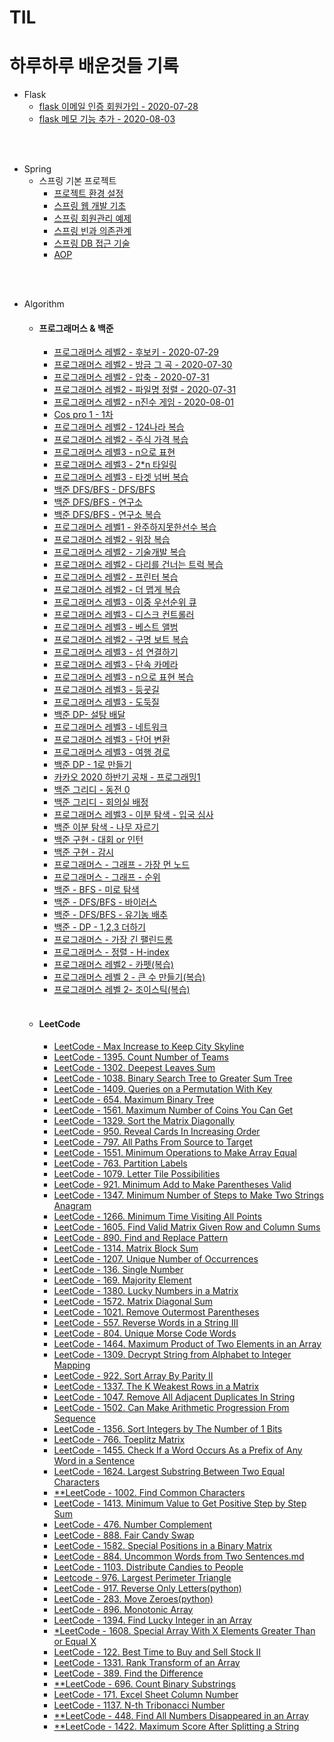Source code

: # TIL

하루하루 배운것들 기록
======================

+ Flask
  - [flask 이메일 인증 회원가입 - 2020-07-28](flask/Flask&mongoDB이메일인증.md)
  - [flask 메모 기능 추가 - 2020-08-03](flask/메모기능추가.md)
  

<br><br>

+ Spring
  - 스프링 기본 프로젝트
    - [프로젝트 환경 설정](https://github.com/butcher313/TIL/blob/master/Spring/%ED%94%84%EB%A1%9C%EC%A0%9D%ED%8A%B8%20%ED%99%98%EA%B2%BD%EC%84%A4%EC%A0%95/View%20%ED%99%98%EA%B2%BD%EC%84%A4%EC%A0%95.md)
    - [스프링 웹 개발 기초](https://github.com/butcher313/TIL/blob/master/Spring/%EC%8A%A4%ED%94%84%EB%A7%81%20%EC%9B%B9%20%EA%B0%9C%EB%B0%9C%20%EA%B8%B0%EC%B4%88.md)
    - [스프링 회원관리 예제](https://github.com/butcher313/TIL/blob/master/Spring/%ED%9A%8C%EC%9B%90%EA%B4%80%EB%A6%AC%20%EC%98%88%EC%A0%9C%20-%20%EB%B0%B1%EC%97%94%EB%93%9C%20%EA%B0%9C%EB%B0%9C.md)
    - [스프링 빈과 의존관계](https://github.com/butcher313/TIL/blob/master/Spring/%EC%8A%A4%ED%94%84%EB%A7%81%20%EB%B9%88%EA%B3%BC%20%EC%9D%98%EC%A1%B4%EA%B4%80%EA%B3%84.md)
    - [스프링 DB 접근 기술](https://github.com/butcher313/TIL/blob/master/Spring/%EC%8A%A4%ED%94%84%EB%A7%81DB%20%EC%A0%91%EA%B7%BC%20%EA%B8%B0%EC%88%A0.md)
    - [AOP](https://github.com/butcher313/TIL/blob/master/Spring/AOP.md)
    
<br>
<br>

+ Algorithm

  + #### 프로그래머스 & 백준
  
    - [프로그래머스 레벨2 - 후보키 - 2020-07-29](Algorithm/Programmers/Level2/후보키.md)
    - [프로그래머스 레벨2 - 방금 그 곡 - 2020-07-30](Algorithm/Programmers/Level2/방금그곡.md)
    - [프로그래머스 레벨2 - 압축 - 2020-07-31](Algorithm/Programmers/Level2/압축.md)
    - [프로그래머스 레벨2 - 파일명 정렬 - 2020-07-31](Algorithm/Programmers/Level2/파일명정렬.md)
    - [프로그래머스 레벨2 - n진수 게임 - 2020-08-01](Algorithm/Programmers/Level2/n진수게임.md)
    - [Cos pro 1 - 1차](https://github.com/butcher313/cos-pro-1)
    - [프로그래머스 레벨2 - 124나라 복습](https://github.com/butcher313/programmers-level2/blob/master/124%EB%82%98%EB%9D%BC-%EC%A0%95%EB%8B%B5.cpp)
    - [프로그래머스 레벨2 - 주식 가격 복습](https://github.com/butcher313/programmers-level2/blob/master/%EC%A3%BC%EC%8B%9D%EA%B0%80%EA%B2%A9(%EB%B3%B5%EC%8A%B5).cpp)
    - [프로그래머스 레벨3 - n으로 표현](https://gist.github.com/butcher313/625ef12479aa58d866348bc2cf1c2ef3)
    - [프로그래머스 레벨3 - 2*n 타일링](https://github.com/butcher313/Programmers-level-3/blob/master/2xn%ED%83%80%EC%9D%BC%EB%A7%81.cpp)
    - [프로그래머스 레벨3 - 타겟 넘버 복습](https://github.com/butcher313/programmers-level2/blob/master/%ED%83%80%EA%B2%9F%EB%84%98%EB%B2%84.cpp)
    - [백준 DFS/BFS - DFS/BFS](https://github.com/butcher313/BOJ/blob/master/DFS-BFS/DFS%EC%99%80BFS.md) 
    - [백준 DFS/BFS - 연구소](https://github.com/butcher313/BOJ/blob/master/DFS-BFS/%EC%97%B0%EA%B5%AC%EC%86%8C.md)
    - [백준 DFS/BFS - 연구소 복습](https://github.com/butcher313/BOJ/blob/master/DFS-BFS/%EC%97%B0%EA%B5%AC%EC%86%8C(%EA%B0%9C%EC%84%A0).md)
    - [프로그래머스 레벨1 - 완주하지못한선수 복습](https://github.com/butcher313/programmers-level1/blob/master/%EC%99%84%EC%A3%BC%ED%95%98%EC%A7%80%EB%AA%BB%ED%95%9C%EC%84%A0%EC%88%98(%EB%B3%B5%EC%8A%B5).md)
    - [프로그래머스 레벨2 - 위장 복습](https://github.com/butcher313/programmers-level2/blob/master/%EC%9C%84%EC%9E%A5.cpp)
    - [프로그래머스 레벨2 - 기술개발 복습](https://github.com/butcher313/programmers-level2/blob/master/%EA%B8%B0%EB%8A%A5%EA%B0%9C%EB%B0%9C(%EB%B3%B5%EC%8A%B5).md)
    - [프로그래머스 레벨2 - 다리를 건너는 트럭 복습](https://github.com/butcher313/programmers-level2/blob/master/%EB%8B%A4%EB%A6%AC%EB%A5%BC%EA%B1%B4%EB%84%88%EB%8A%94%ED%8A%B8%EB%9F%AD.md)
    - [프로그래머스 레벨2 - 프린터 복습](https://github.com/butcher313/programmers-level2/blob/master/%ED%94%84%EB%A6%B0%ED%84%B0%EB%B3%B5%EC%8A%B5.md)
    - [프로그래머스 레벨2 - 더 맵게 복습](https://github.com/butcher313/programmers-level2/blob/master/%EB%8D%94%EB%A7%B5%EA%B2%8C(%EB%B3%B5%EC%8A%B5).md)
    - [프로그래머스 레벨3 - 이중 우선순위 큐](https://github.com/butcher313/Programmers-level-3/blob/master/%EC%9D%B4%EC%A4%91%EC%9A%B0%EC%84%A0%EC%88%9C%EC%9C%84%ED%81%90.md)
    - [프로그래머스 레벨3 - 디스크 컨트롤러](https://github.com/butcher313/Programmers-level-3/blob/master/%EB%94%94%EC%8A%A4%ED%81%AC%20%EC%BB%A8%ED%8A%B8%EB%A1%A4%EB%9F%AC.md)
    - [프로그래머스 레벨3 - 베스트 앨범](https://github.com/butcher313/Programmers-level-3/blob/master/%EB%B2%A0%EC%8A%A4%ED%8A%B8%20%EC%95%A8%EB%B2%94.md)
    - [프로그래머스 레벨2 - 구명 보트 복습](https://github.com/butcher313/programmers-level2/blob/master/%EA%B5%AC%EB%AA%85%EB%B3%B4%ED%8A%B8(%EB%B3%B5%EC%8A%B5).md)
    - [프로그래머스 레벨3 - 섬 연결하기](https://github.com/butcher313/Programmers-level-3/blob/master/%EC%84%AC%20%EC%97%B0%EA%B2%B0%ED%95%98%EA%B8%B0.md)
    - [프로그래머스 레벨3 - 단속 카메라](https://github.com/butcher313/Programmers-level-3/blob/master/%EB%8B%A8%EC%86%8D%EC%B9%B4%EB%A9%94%EB%9D%BC.md)
    - [프로그래머스 레벨3 - n으로 표현 복습](https://github.com/butcher313/Programmers-level-3/blob/master/n%EC%9C%BC%EB%A1%9C%ED%91%9C%ED%98%84.cpp)
    - [프로그래머스 레벨3 - 등굣길](https://github.com/butcher313/Programmers-level-3/blob/master/%EB%93%B1%EA%B5%A3%EA%B8%B8.md)
    - [프로그래머스 레벨3 - 도둑질](https://github.com/butcher313/Programmers-level-3/blob/master/%EB%8F%84%EB%91%91%EC%A7%88.md)
    - [백준 DP- 설탕 배달](https://github.com/butcher313/BOJ/blob/master/DP/%EC%84%A4%ED%83%95%20%EB%B0%B0%EB%8B%AC.md)
    - [프로그래머스 레벨3 - 네트워크](https://github.com/butcher313/Programmers-level-3/blob/master/%EB%84%A4%ED%8A%B8%EC%9B%8C%ED%81%AC.md)
    - [프로그래머스 레벨3 - 단어 변환](https://github.com/butcher313/Programmers-level-3/blob/master/%EB%8B%A8%EC%96%B4%20%EB%B3%80%ED%99%98.md)
    - [프로그래머스 레벨3 - 여행 경로](https://github.com/butcher313/Programmers-level-3/blob/master/%EC%97%AC%ED%96%89%EA%B2%BD%EB%A1%9C.md)
    - [백준 DP - 1로 만들기](https://github.com/butcher313/BOJ/blob/master/DP/1%EB%A1%9C%20%EB%A7%8C%EB%93%A4%EA%B8%B0.md)
    - [카카오 2020 하반기 공채 - 프로그래밍1](https://github.com/butcher313/Kakao/blob/master/2020.09.12(%ED%95%98%EB%B0%98%EA%B8%B0%20%EA%B3%B5%EC%B1%84)/%ED%94%84%EB%A1%9C%EA%B7%B8%EB%9E%98%EB%B0%8D1.md)
    - [백준 그리디 - 동전 0](https://github.com/butcher313/BOJ/blob/master/%EA%B7%B8%EB%A6%AC%EB%94%94/%EB%8F%99%EC%A0%84%200.md)
    - [백준 그리디 - 회의실 배정](https://github.com/butcher313/BOJ/blob/master/%EA%B7%B8%EB%A6%AC%EB%94%94/%ED%9A%8C%EC%9D%98%EC%8B%A4%20%EB%B0%B0%EC%A0%95.md)
    - [프로그래머스 레벨3 - 이분 탐색 - 입국 심사](https://github.com/butcher313/BOJ/blob/master/%EC%9D%B4%EB%B6%84%ED%83%90%EC%83%89/%EC%9E%85%EA%B5%AD%20%EC%8B%AC%EC%82%AC.md)
    - [백준 이분 탐색 - 나무 자르기](https://github.com/butcher313/BOJ/blob/master/%EC%9D%B4%EB%B6%84%ED%83%90%EC%83%89/%EB%82%98%EB%AC%B4%20%EC%9E%90%EB%A5%B4%EA%B8%B0.md)
    - [백준 구현 - 대회 or 인턴](https://github.com/butcher313/BOJ/blob/master/%EA%B5%AC%ED%98%84/%EB%8C%80%ED%9A%8C%20or%20%EC%9D%B8%ED%84%B4.md)
    - [백준 구현 - 감시](https://github.com/butcher313/BOJ/blob/master/%EA%B5%AC%ED%98%84/%EA%B0%90%EC%8B%9C.md)
    - [프로그래머스 - 그래프 - 가장 먼 노드](https://github.com/butcher313/Programmers-level-3/blob/master/%EA%B0%80%EC%9E%A5%20%EB%A8%BC%20%EB%85%B8%EB%93%9C.md)
    - [프로그래머스 - 그래프 - 순위](https://github.com/butcher313/Programmers-level-3/blob/master/%EC%88%9C%EC%9C%84.md)
    - [백준 - BFS - 미로 탐색](https://github.com/butcher313/BOJ/blob/master/DFS-BFS/%EB%AF%B8%EB%A1%9C%20%ED%83%90%EC%83%89.md)
    - [백준 - DFS/BFS - 바이러스](https://github.com/butcher313/BOJ/blob/master/DFS-BFS/%EB%B0%94%EC%9D%B4%EB%9F%AC%EC%8A%A4)
    - [백준 - DFS/BFS - 유기농 배추](https://github.com/butcher313/BOJ/blob/master/DFS-BFS/%EC%9C%A0%EA%B8%B0%EB%86%8D%20%EB%B0%B0%EC%B6%94.md)
    - [백준 - DP - 1,2,3 더하기](https://github.com/butcher313/BOJ/blob/master/DP/1%2C2%2C3%20%EB%8D%94%ED%95%98%EA%B8%B0.md)
    - [프로그래머스 - 가장 긴 팰린드롬](https://github.com/Yang-Joon-Ho/Programmers-level-3/blob/master/%EA%B0%80%EC%9E%A5%20%EA%B8%B4%20%ED%8E%A0%EB%A6%B0%EB%93%9C%EB%A1%AC.md)
    - [프로그래머스 - 정렬 - H-index](https://github.com/Yang-Joon-Ho/programmers-level2/blob/master/H-index.md)
    - [프로그래머스 레벨2 - 카펫(복습)](https://github.com/Yang-Joon-Ho/programmers-level2/blob/master/%EC%B9%B4%ED%8E%AB(%EB%B3%B5%EC%8A%B5).md)
    - [프로그래머스 레벨 2 - 큰 수 만들기(복습)](https://github.com/Yang-Joon-Ho/programmers-level2/blob/master/%ED%81%B0%EC%88%98%EB%A7%8C%EB%93%A4%EA%B8%B0(%EB%B3%B5%EC%8A%B5).md)
    - [프로그래머스 레벨 2- 조이스틱(복습)](https://github.com/Yang-Joon-Ho/programmers-level2/blob/master/%EC%A1%B0%EC%9D%B4%EC%8A%A4%ED%8B%B1(%EB%B3%B5%EC%8A%B5).md)
    
  <br>
  
  + #### LeetCode
  
    - [LeetCode - Max Increase to Keep City Skyline](https://github.com/Yang-Joon-Ho/LeetCode/blob/master/Max%20Increase%20to%20Keep%20City%20Skyline.md)
    - [LeetCode - 1395. Count Number of Teams](https://github.com/Yang-Joon-Ho/LeetCode/blob/master/1395.%20Count%20Number%20of%20Teams.md)
    - [LeetCode - 1302. Deepest Leaves Sum](https://github.com/Yang-Joon-Ho/LeetCode/blob/master/Tree/1302.%20Deepest%20Leaves%20Sum.md)
    - [LeetCode - 1038. Binary Search Tree to Greater Sum Tree](https://github.com/Yang-Joon-Ho/LeetCode/blob/master/Tree/1038.%20Binary%20Search%20Tree%20to%20Greater%20Sum%20Tree.md)
    - [LeetCode - 1409. Queries on a Permutation With Key](https://github.com/Yang-Joon-Ho/LeetCode/blob/master/1409.%20Queries%20on%20a%20Permutation%20With%20Key.md)
    - [LeetCode - 654. Maximum Binary Tree](https://github.com/Yang-Joon-Ho/LeetCode/blob/master/Tree/654.%20Maximum%20Binary%20Tree.md)
    - [LeetCode - 1561. Maximum Number of Coins You Can Get](https://github.com/Yang-Joon-Ho/LeetCode/blob/master/Maximum%20Number%20of%20Coins%20You%20Can%20Get.md)
    - [LeetCode - 1329. Sort the Matrix Diagonally](https://github.com/Yang-Joon-Ho/LeetCode/blob/master/1329.%20Sort%20the%20Matrix%20Diagonally.md)
    - [LeetCode - 950. Reveal Cards In Increasing Order](https://github.com/Yang-Joon-Ho/LeetCode/blob/master/950.%20Reveal%20Cards%20In%20Increasing%20Order.md)
    - [LeetCode - 797. All Paths From Source to Target](https://github.com/Yang-Joon-Ho/LeetCode/blob/master/Graph/797.%20All%20Paths%20From%20Source%20to%20Target.md)
    - [LeetCode - 1551. Minimum Operations to Make Array Equal](https://github.com/Yang-Joon-Ho/LeetCode/blob/master/1551.%20Minimum%20Operations%20to%20Make%20Array%20Equal.md)
    - [LeetCode - 763. Partition Labels](https://github.com/Yang-Joon-Ho/LeetCode/blob/master/763.%20Partition%20Labels.md)
    - [LeetCode - 1079. Letter Tile Possibilities](https://github.com/Yang-Joon-Ho/LeetCode/blob/master/1079.%20Letter%20Tile%20Possibilities.md)
    - [LeetCode - 921. Minimum Add to Make Parentheses Valid](https://github.com/Yang-Joon-Ho/LeetCode/blob/master/921.%20Minimum%20Add%20to%20Make%20Parentheses%20Valid.md)
    - [LeetCode - 1347. Minimum Number of Steps to Make Two Strings Anagram](https://github.com/Yang-Joon-Ho/LeetCode/blob/master/1347.%20Minimum%20Number%20of%20Steps%20to%20Make%20Two%20Strings%20Anagram.md)
    - [LeetCode - 1266. Minimum Time Visiting All Points](https://github.com/Yang-Joon-Ho/LeetCode/blob/master/1266.%20Minimum%20Time%20Visiting%20All%20Points.md)
    - [LeetCode - 1605. Find Valid Matrix Given Row and Column Sums](https://github.com/Yang-Joon-Ho/LeetCode/blob/master/1605.%20Find%20Valid%20Matrix%20Given%20Row%20and%20Column%20Sums.md)
    - [LeetCode - 890. Find and Replace Pattern](https://github.com/Yang-Joon-Ho/LeetCode/blob/master/890.%20Find%20and%20Replace%20Pattern.md)
    - [LeetCode - 1314. Matrix Block Sum](https://github.com/Yang-Joon-Ho/LeetCode/blob/master/1314.%20Matrix%20Block%20Sum.md)
    - [LeetCode - 1207. Unique Number of Occurrences](https://github.com/Yang-Joon-Ho/LeetCode/blob/master/Easy/1207.%20Unique%20Number%20of%20Occurrences.md)
    - [LeetCode - 136. Single Number](https://github.com/Yang-Joon-Ho/LeetCode/blob/master/Easy/136.%20Single%20Number.md)
    - [LeetCode - 169. Majority Element](https://github.com/Yang-Joon-Ho/LeetCode/blob/master/Easy/169.%20Majority%20Element.md)
    - [LeetCode - 1380. Lucky Numbers in a Matrix](https://github.com/Yang-Joon-Ho/LeetCode/blob/master/Easy/1380.%20Lucky%20Numbers%20in%20a%20Matrix.md)
    - [LeetCode - 1572. Matrix Diagonal Sum](https://github.com/Yang-Joon-Ho/LeetCode/blob/master/Easy/1572.%20Matrix%20Diagonal%20Sum.md)
    - [LeetCode - 1021. Remove Outermost Parentheses](https://github.com/Yang-Joon-Ho/LeetCode/blob/master/Easy/1021.%20Remove%20Outermost%20Parentheses.md)
    - [LeetCode - 557. Reverse Words in a String III](https://github.com/Yang-Joon-Ho/LeetCode/blob/master/Easy/557.%20Reverse%20Words%20in%20a%20String%20III.md)
    - [LeetCode - 804. Unique Morse Code Words](https://github.com/Yang-Joon-Ho/LeetCode/blob/master/Easy/804.%20Unique%20Morse%20Code%20Words.md)
    - [LeetCode - 1464. Maximum Product of Two Elements in an Array](https://github.com/Yang-Joon-Ho/LeetCode/blob/master/Easy/1464.%20Maximum%20Product%20of%20Two%20Elements%20in%20an%20Array.md)
    - [LeetCode - 1309. Decrypt String from Alphabet to Integer Mapping
  ](https://github.com/Yang-Joon-Ho/LeetCode/blob/master/Easy/1309.%20Decrypt%20String%20from%20Alphabet%20to%20Integer%20Mapping.md)
    - [LeetCode - 922. Sort Array By Parity II](https://github.com/Yang-Joon-Ho/LeetCode/blob/master/Easy/922.%20Sort%20Array%20By%20Parity%20II.md)
    - [LeetCode - 1337. The K Weakest Rows in a Matrix](https://github.com/Yang-Joon-Ho/LeetCode/blob/master/Easy/1337.%20The%20K%20Weakest%20Rows%20in%20a%20Matrix.md)
    - [LeetCode - 1047. Remove All Adjacent Duplicates In String](https://github.com/Yang-Joon-Ho/LeetCode/blob/master/Easy/1047.%20Remove%20All%20Adjacent%20Duplicates%20In%20String.md)
    - [LeetCode - 1502. Can Make Arithmetic Progression From Sequence](https://github.com/Yang-Joon-Ho/LeetCode/blob/master/Easy/1502.%20Can%20Make%20Arithmetic%20Progression%20From%20Sequence.md)
    - [LeetCode - 1356. Sort Integers by The Number of 1 Bits](https://github.com/Yang-Joon-Ho/LeetCode/blob/master/Easy/Bits-operation/1356.%20Sort%20Integers%20by%20The%20Number%20of%201%20Bits.md)
    - [LeetCode - 766. Toeplitz Matrix](https://github.com/Yang-Joon-Ho/LeetCode/blob/master/Easy/Matrix/766.%20Toeplitz%20Matrix.md)
    - [LeetCode - 1455. Check If a Word Occurs As a Prefix of Any Word in a Sentence](https://github.com/Yang-Joon-Ho/LeetCode/blob/master/Easy/String/1455.%20Check%20If%20a%20Word%20Occurs%20As%20a%20Prefix%20of%20Any%20Word%20in%20a%20Sentence.md)
    - [LeetCode - 1624. Largest Substring Between Two Equal Characters
](https://github.com/Yang-Joon-Ho/LeetCode/blob/master/Easy/String/1624.%20Largest%20Substring%20Between%20Two%20Equal%20Characters.md)
    - [**LeetCode - 1002. Find Common Characters](https://github.com/Yang-Joon-Ho/LeetCode/blob/master/Easy/String/**1002.%20Find%20Common%20Characters.md)
    - [LeetCode - 1413. Minimum Value to Get Positive Step by Step Sum](https://github.com/Yang-Joon-Ho/LeetCode/tree/master/Easy/Dynamic_programming)
    - [LeetCode - 476. Number Complement](https://github.com/Yang-Joon-Ho/LeetCode/blob/master/Easy/Bits-operation/476.%20Number%20Complement.md)
    - [LeetCode - 888. Fair Candy Swap](https://github.com/Yang-Joon-Ho/LeetCode/blob/master/Easy/Array/888.%20Fair%20Candy%20Swap.md)
    - [LeetCode - 1582. Special Positions in a Binary Matrix](https://github.com/Yang-Joon-Ho/LeetCode/blob/master/Easy/Array/1582.%20Special%20Positions%20in%20a%20Binary%20Matrix.md)
    - [LeetCode - 884. Uncommon Words from Two Sentences.md](https://github.com/Yang-Joon-Ho/LeetCode/blob/master/Easy/String/884.%20Uncommon%20Words%20from%20Two%20Sentences.md)
    - [LeetCode - 1103. Distribute Candies to People](https://github.com/Yang-Joon-Ho/LeetCode/blob/master/Easy/1103.%20Distribute%20Candies%20to%20People.md)
    - [Leetcode - 976. Largest Perimeter Triangle](https://github.com/Yang-Joon-Ho/LeetCode/blob/master/Easy/Array/976.%20Largest%20Perimeter%20Triangle.md)
    - [LeetCode - 917. Reverse Only Letters(python)](https://github.com/Yang-Joon-Ho/LeetCode/blob/master/Easy/String/917.%20Reverse%20Only%20Letters(Python).md)
    - [LeetCode - 283. Move Zeroes(python)](https://github.com/Yang-Joon-Ho/LeetCode/blob/master/Easy/Array/283.%20Move%20Zeroes(python).md)
    - [LeetCode - 896. Monotonic Array](https://github.com/Yang-Joon-Ho/LeetCode/blob/master/Easy/Array/896.%20Monotonic%20Array.md)
    - [LeetCode - 1394. Find Lucky Integer in an Array](https://github.com/Yang-Joon-Ho/LeetCode/blob/master/Easy/Array/1394.%20Find%20Lucky%20Integer%20in%20an%20Array.md)
    - [*LeetCode - 1608. Special Array With X Elements Greater Than or Equal X](https://github.com/Yang-Joon-Ho/LeetCode/blob/master/Easy/Array/*1608.%20Special%20Array%20With%20X%20Elements%20Greater%20Than%20or%20Equal%20X.md)
    - [LeetCode - 122. Best Time to Buy and Sell Stock II](https://github.com/Yang-Joon-Ho/LeetCode/blob/master/Easy/Math/122.%20Best%20Time%20to%20Buy%20and%20Sell%20Stock%20II.md)
    - [LeetCode - 1331. Rank Transform of an Array](https://github.com/Yang-Joon-Ho/LeetCode/blob/master/Easy/Array/1331.%20Rank%20Transform%20of%20an%20Array.md)
    - [LeetCode - 389. Find the Difference](https://github.com/Yang-Joon-Ho/LeetCode/blob/master/Easy/String/389.%20Find%20the%20Difference.md)
    - [**LeetCode - 696. Count Binary Substrings](https://github.com/Yang-Joon-Ho/LeetCode/blob/master/Easy/Array/696.%20Count%20Binary%20Substrings.md)
    - [LeetCode - 171. Excel Sheet Column Number](https://github.com/Yang-Joon-Ho/LeetCode/blob/master/Easy/Math/171.%20Excel%20Sheet%20Column%20Number.md)
    - [LeetCode - 1137. N-th Tribonacci Number](https://github.com/Yang-Joon-Ho/LeetCode/blob/master/Easy/Math/1137.%20N-th%20Tribonacci%20Number.md)
    - [**LeetCode - 448. Find All Numbers Disappeared in an Array](https://github.com/Yang-Joon-Ho/LeetCode/blob/master/Easy/Math/448.%20Find%20All%20Numbers%20Disappeared%20in%20an%20Array.md)
    - [**LeetCode - 1422. Maximum Score After Splitting a String](https://github.com/Yang-Joon-Ho/LeetCode/blob/master/Easy/Math/**1422.%20Maximum%20Score%20After%20Splitting%20a%20String.md)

--

--- Task brief ---
Please reproduce exactly the lines in the listing above from the one containing "- [LeetCode - 1329." through the one containing "- [LeetCode - 1551.", both included, and nothing more.

--- The completed task ---
    - [LeetCode - 1329. Sort the Matrix Diagonally](https://github.com/Yang-Joon-Ho/LeetCode/blob/master/1329.%20Sort%20the%20Matrix%20Diagonally.md)
    - [LeetCode - 950. Reveal Cards In Increasing Order](https://github.com/Yang-Joon-Ho/LeetCode/blob/master/950.%20Reveal%20Cards%20In%20Increasing%20Order.md)
    - [LeetCode - 797. All Paths From Source to Target](https://github.com/Yang-Joon-Ho/LeetCode/blob/master/Graph/797.%20All%20Paths%20From%20Source%20to%20Target.md)
    - [LeetCode - 1551. Minimum Operations to Make Array Equal](https://github.com/Yang-Joon-Ho/LeetCode/blob/master/1551.%20Minimum%20Operations%20to%20Make%20Array%20Equal.md)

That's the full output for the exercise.